▶ WORK REQUIRED:
Each of the lines below must be restated exactly.

(THE INPUT Opens)

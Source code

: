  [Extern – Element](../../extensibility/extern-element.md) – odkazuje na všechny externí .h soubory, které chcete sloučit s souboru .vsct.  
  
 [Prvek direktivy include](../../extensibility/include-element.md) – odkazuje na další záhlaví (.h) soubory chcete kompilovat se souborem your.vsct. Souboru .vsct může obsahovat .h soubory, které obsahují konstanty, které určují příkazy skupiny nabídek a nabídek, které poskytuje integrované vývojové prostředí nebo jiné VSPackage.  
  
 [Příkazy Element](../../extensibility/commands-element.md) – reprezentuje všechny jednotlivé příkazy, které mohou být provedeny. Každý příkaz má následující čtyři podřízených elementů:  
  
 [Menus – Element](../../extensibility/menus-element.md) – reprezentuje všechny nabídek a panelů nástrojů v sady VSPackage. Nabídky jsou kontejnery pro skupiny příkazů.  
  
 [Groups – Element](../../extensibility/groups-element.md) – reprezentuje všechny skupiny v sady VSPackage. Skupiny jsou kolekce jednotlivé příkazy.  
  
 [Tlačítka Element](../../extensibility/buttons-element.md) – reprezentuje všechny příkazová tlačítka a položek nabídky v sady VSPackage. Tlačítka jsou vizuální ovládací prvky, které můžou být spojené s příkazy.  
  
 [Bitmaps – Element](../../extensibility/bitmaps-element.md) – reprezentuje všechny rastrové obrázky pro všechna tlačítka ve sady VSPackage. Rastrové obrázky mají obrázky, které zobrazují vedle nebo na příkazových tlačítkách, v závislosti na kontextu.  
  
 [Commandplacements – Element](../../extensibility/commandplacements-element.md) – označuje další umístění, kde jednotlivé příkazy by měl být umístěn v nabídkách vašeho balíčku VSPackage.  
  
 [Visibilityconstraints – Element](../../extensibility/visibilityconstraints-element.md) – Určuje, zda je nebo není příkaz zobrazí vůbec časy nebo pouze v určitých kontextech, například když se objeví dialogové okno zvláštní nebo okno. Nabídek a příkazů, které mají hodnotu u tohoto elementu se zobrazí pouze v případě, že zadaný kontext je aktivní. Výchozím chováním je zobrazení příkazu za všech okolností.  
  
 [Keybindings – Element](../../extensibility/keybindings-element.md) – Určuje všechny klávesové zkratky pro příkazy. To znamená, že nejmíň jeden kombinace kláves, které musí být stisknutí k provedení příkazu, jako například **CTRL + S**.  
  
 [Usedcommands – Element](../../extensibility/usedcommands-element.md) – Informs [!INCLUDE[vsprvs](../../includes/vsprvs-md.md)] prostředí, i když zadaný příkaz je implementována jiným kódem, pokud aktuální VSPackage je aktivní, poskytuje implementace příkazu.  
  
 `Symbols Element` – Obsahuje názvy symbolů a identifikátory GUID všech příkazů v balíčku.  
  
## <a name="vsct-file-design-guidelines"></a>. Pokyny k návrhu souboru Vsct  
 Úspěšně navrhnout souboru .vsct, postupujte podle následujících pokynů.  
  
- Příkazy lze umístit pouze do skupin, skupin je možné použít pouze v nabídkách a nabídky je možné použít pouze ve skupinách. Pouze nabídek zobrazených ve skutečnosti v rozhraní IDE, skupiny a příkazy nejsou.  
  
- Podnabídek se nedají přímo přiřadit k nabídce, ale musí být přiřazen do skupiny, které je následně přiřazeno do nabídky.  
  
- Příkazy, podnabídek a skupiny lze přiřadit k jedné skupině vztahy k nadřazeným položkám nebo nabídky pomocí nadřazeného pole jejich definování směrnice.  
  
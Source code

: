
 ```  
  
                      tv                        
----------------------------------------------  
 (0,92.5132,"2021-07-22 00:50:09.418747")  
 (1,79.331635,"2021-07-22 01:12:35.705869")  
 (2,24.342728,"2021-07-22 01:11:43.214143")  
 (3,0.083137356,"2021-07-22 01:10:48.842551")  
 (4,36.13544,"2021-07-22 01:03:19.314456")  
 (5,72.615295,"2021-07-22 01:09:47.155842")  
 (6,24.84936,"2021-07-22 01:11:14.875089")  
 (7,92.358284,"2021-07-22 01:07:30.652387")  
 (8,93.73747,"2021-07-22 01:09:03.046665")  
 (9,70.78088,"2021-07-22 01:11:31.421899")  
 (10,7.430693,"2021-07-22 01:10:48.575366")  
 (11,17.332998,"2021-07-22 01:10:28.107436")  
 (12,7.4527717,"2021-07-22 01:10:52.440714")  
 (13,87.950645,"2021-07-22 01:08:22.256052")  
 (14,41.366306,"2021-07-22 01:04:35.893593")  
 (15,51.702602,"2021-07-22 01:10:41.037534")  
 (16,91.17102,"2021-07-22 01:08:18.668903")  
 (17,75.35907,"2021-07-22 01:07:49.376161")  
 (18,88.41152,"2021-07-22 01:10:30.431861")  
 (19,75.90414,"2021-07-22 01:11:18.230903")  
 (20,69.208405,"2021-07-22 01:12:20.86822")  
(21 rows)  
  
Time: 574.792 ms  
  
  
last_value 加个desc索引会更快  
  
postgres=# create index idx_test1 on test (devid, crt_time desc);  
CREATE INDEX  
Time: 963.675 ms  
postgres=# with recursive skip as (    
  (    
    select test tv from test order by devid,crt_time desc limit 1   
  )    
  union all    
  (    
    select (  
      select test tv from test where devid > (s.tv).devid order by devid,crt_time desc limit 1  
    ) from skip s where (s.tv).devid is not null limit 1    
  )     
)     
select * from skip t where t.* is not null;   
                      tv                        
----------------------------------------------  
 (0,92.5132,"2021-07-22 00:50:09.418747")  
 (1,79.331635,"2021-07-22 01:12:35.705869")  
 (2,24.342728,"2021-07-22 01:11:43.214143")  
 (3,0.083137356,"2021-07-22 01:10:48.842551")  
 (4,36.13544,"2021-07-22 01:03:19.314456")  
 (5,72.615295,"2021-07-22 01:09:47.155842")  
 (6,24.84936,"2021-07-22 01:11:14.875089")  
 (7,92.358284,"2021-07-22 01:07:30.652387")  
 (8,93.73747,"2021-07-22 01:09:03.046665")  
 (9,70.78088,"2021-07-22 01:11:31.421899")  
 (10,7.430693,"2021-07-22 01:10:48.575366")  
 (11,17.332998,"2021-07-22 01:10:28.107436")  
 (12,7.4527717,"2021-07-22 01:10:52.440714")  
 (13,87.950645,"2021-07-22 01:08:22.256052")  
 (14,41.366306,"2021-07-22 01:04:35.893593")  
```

(THE INPUT Closes)

▶ THE COMPLETED TASK:
Source code

:  [Extern – Element](../../extensibility/extern-element.md) – odkazuje na všechny externí .h soubory, které chcete sloučit s souboru .vsct.  
  
 [Prvek direktivy include](../../extensibility/include-element.md) – odkazuje na další záhlaví (.h) soubory chcete kompilovat se souborem your.vsct. Souboru .vsct může obsahovat .h soubory, které obsahují konstanty, které určují příkazy skupiny nabídek a nabídek, které poskytuje integrované vývojové prostředí nebo jiné VSPackage.  
  
 [Příkazy Element](../../extensibility/commands-element.md) – reprezentuje všechny jednotlivé příkazy, které mohou být provedeny. Každý příkaz má následující čtyři podřízených elementů:  
  
 [Menus – Element](../../extensibility/menus-element.md) – reprezentuje všechny nabídek a panelů nástrojů v sady VSPackage. Nabídky jsou kontejnery pro skupiny příkazů.  
  
 [Groups – Element](../../extensibility/groups-element.md) – reprezentuje všechny skupiny v sady VSPackage. Skupiny jsou kolekce jednotlivé příkazy.  
  
 [Tlačítka Element](../../extensibility/buttons-element.md) – reprezentuje všechny příkazová tlačítka a položek nabídky v sady VSPackage. Tlačítka jsou vizuální ovládací prvky, které můžou být spojené s příkazy.  
  
 [Bitmaps – Element](../../extensibility/bitmaps-element.md) – reprezentuje všechny rastrové obrázky pro všechna tlačítka ve sady VSPackage. Rastrové obrázky mají obrázky, které zobrazují vedle nebo na příkazových tlačítkách, v závislosti na kontextu.  
  
 [Commandplacements – Element](../../extensibility/commandplacements-element.md) – označuje další umístění, kde jednotlivé příkazy by měl být umístěn v nabídkách vašeho balíčku VSPackage.  
  
 [Visibilityconstraints – Element](../../extensibility/visibilityconstraints-element.md) – Určuje, zda je nebo není příkaz zobrazí vůbec časy nebo pouze v určitých kontextech, například když se objeví dialogové okno zvláštní nebo okno. Nabídek a příkazů, které mají hodnotu u tohoto elementu se zobrazí pouze v případě, že zadaný kontext je aktivní. Výchozím chováním je zobrazení příkazu za všech okolností.  
  
 [Keybindings – Element](../../extensibility/keybindings-element.md) – Určuje všechny klávesové zkratky pro příkazy. To znamená, že nejmíň jeden kombinace kláves, které musí být stisknutí k provedení příkazu, jako například **CTRL + S**.  
  
 [Usedcommands – Element](../../extensibility/usedcommands-element.md) – Informs [!INCLUDE[vsprvs](../../includes/vsprvs-md.md)] prostředí, i když zadaný příkaz je implementována jiným kódem, pokud aktuální VSPackage je aktivní, poskytuje implementace příkazu.  
  
 `Symbols Element` – Obsahuje názvy symbolů a identifikátory GUID všech příkazů v balíčku.  
  
## <a name="vsct-file-design-guidelines"></a>. Pokyny k návrhu souboru Vsct  
 Úspěšně navrhnout souboru .vsct, postupujte podle následujících pokynů.  
  
- Příkazy lze umístit pouze do skupin, skupin je možné použít pouze v nabídkách a nabídky je možné použít pouze ve skupinách. Pouze nabídek zobrazených ve skutečnosti v rozhraní IDE, skupiny a příkazy nejsou.  
  
- Podnabídek se nedají přímo přiřadit k nabídce, ale musí být přiřazen do skupiny, které je následně přiřazeno do nabídky.  
  
- Příkazy, podnabídek a skupiny lze přiřadit k jedné skupině vztahy k nadřazeným položkám nebo nabídky pomocí nadřazeného pole jejich definování směrnice.  
  
Source code

:
 ```  
  
                      tv                        
----------------------------------------------  
 (0,92.5132,"2021-07-22 00:50:09.418747")  
 (1,79.331635,"2021-07-22 01:12:35.705869")  
 (2,24.342728,"2021-07-22 01:11:43.214143")  
 (3,0.083137356,"2021-07-22 01:10:48.842551")  
 (4,36.13544,"2021-07-22 01:03:19.314456")  
 (5,72.615295,"2021-07-22 01:09:47.155842")  
 (6,24.84936,"2021-07-22 01:11:14.875089")  
 (7,92.358284,"2021-07-22 01:07:30.652387")  
 (8,93.73747,"2021-07-22 01:09:03.046665")  
 (9,70.78088,"2021-07-22 01:11:31.421899")  
 (10,7.430693,"2021-07-22 01:10:48.575366")  
 (11,17.332998,"2021-07-22 01:10:28.107436")  
 (12,7.4527717,"2021-07-22 01:10:52.440714")  
 (13,87.950645,"2021-07-22 01:08:22.256052")  
 (14,41.366306,"2021-07-22 01:04:35.893593")  
 (15,51.702602,"2021-07-22 01:10:41.037534")  
 (16,91.17102,"2021-07-22 01:08:18.668903")  
 (17,75.35907,"2021-07-22 01:07:49.376161")  
 (18,88.41152,"2021-07-22 01:10:30.431861")  
 (19,75.90414,"2021-07-22 01:11:18.230903")  
 (20,69.208405,"2021-07-22 01:12:20.86822")  
(21 rows)  
  
Time: 574.792 ms  
  
  
last_value 加个desc索引会更快  
  
postgres=# create index idx_test1 on test (devid, crt_time desc);  
CREATE INDEX  
Time: 963.675 ms  
postgres=# with recursive skip as (    
  (    
    select test tv from test order by devid,crt_time desc limit 1   
  )    
  union all    
  (    
    select (  
      select test tv from test where devid > (s.tv).devid order by devid,crt_time desc limit 1  
    ) from skip s where (s.tv).devid is not null limit 1    
  )     
)     
select * from skip t where t.* is not null;   
                      tv                        
----------------------------------------------  
 (0,92.5132,"2021-07-22 00:50:09.418747")  
 (1,79.331635,"2021-07-22 01:12:35.705869")  
 (2,24.342728,"2021-07-22 01:11:43.214143")  
 (3,0.083137356,"2021-07-22 01:10:48.842551")  
 (4,36.13544,"2021-07-22 01:03:19.314456")  
 (5,72.615295,"2021-07-22 01:09:47.155842")  
 (6,24.84936,"2021-07-22 01:11:14.875089")  
 (7,92.358284,"2021-07-22 01:07:30.652387")  
 (8,93.73747,"2021-07-22 01:09:03.046665")  
 (9,70.78088,"2021-07-22 01:11:31.421899")  
 (10,7.430693,"2021-07-22 01:10:48.575366")  
 (11,17.332998,"2021-07-22 01:10:28.107436")  
 (12,7.4527717,"2021-07-22 01:10:52.440714")  
 (13,87.950645,"2021-07-22 01:08:22.256052")  
 (14,41.366306,"2021-07-22 01:04:35.893593")  
```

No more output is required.